Problem to solve:
Restate the lines of the material below word for word, from the first through the one containing "This release has", and include nothing else; pictures stay out.

Data records:
+++
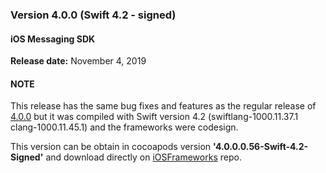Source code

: ### Version 4.0.0 (Swift 4.2 - signed)
#### iOS Messaging SDK
**Release date:** November 4, 2019


#### NOTE
This release has the same bug fixes and features as the regular release of [4.0.0](mobile-app-messaging-sdk-for-ios-all-releases-regular-releases.html#ios-messaging-sdk---version-400) but it was compiled with Swift version 4.2 (swiftlang-1000.11.37.1 clang-1000.11.45.1) and the frameworks were codesign.

This version can be obtain in cocoapods version **'4.0.0.0.56-Swift-4.2-Signed'** and download directly on [iOSFrameworks](https://github.com/LivePersonInc/iOSFrameworks/tree/4.0.0.0.56-Swift-4.2-Signed) repo.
+++
Exercise answer:
Source code

: ### Version 4.0.0 (Swift 4.2 - signed)
#### iOS Messaging SDK
**Release date:** November 4, 2019


#### NOTE
This release has the same bug fixes and features as the regular release of [4.0.0](mobile-app-messaging-sdk-for-ios-all-releases-regular-releases.html#ios-messaging-sdk---version-400) but it was compiled with Swift version 4.2 (swiftlang-1000.11.37.1 clang-1000.11.45.1) and the frameworks were codesign.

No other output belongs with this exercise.